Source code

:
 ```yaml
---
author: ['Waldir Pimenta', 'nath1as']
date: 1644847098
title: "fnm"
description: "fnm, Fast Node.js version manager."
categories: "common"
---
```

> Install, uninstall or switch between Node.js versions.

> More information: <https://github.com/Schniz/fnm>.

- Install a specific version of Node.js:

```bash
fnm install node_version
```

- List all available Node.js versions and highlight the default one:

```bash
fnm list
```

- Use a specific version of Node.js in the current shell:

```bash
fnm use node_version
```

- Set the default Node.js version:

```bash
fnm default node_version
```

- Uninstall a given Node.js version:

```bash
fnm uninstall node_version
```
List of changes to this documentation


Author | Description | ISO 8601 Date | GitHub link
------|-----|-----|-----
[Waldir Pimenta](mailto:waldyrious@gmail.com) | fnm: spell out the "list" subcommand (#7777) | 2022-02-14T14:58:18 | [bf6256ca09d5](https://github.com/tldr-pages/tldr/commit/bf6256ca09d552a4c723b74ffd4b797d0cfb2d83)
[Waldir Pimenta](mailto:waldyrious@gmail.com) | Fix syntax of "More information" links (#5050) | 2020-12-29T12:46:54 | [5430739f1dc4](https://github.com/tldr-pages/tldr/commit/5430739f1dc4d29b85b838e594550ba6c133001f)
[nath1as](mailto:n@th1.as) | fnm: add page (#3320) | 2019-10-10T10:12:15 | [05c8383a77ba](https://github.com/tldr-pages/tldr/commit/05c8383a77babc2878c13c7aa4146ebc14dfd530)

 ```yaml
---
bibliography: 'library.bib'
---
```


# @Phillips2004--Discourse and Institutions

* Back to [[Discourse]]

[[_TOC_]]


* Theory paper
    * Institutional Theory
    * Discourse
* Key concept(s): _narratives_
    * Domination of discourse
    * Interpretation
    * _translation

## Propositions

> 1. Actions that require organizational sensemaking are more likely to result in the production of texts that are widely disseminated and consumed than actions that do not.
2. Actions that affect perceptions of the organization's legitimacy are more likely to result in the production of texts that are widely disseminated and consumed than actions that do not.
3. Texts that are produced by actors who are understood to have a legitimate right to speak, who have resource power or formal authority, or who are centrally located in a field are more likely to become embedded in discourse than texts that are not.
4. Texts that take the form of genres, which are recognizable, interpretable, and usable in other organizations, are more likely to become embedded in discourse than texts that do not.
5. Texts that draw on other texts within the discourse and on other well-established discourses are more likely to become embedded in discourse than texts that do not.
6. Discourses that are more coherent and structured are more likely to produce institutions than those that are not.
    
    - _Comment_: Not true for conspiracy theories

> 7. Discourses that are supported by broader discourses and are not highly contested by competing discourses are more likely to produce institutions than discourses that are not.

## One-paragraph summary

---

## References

++++++++++

## PROBLEM:
Go through the preceding material and copy each line that has the word "other".

## TASK OUTPUT:
4. Texts that take the form of genres, which are recognizable, interpretable, and usable in other organizations, are more likely to become embedded in discourse than texts that do not.
5. Texts that draw on other texts within the discourse and on other well-established discourses are more likely to become embedded in discourse than texts that do not.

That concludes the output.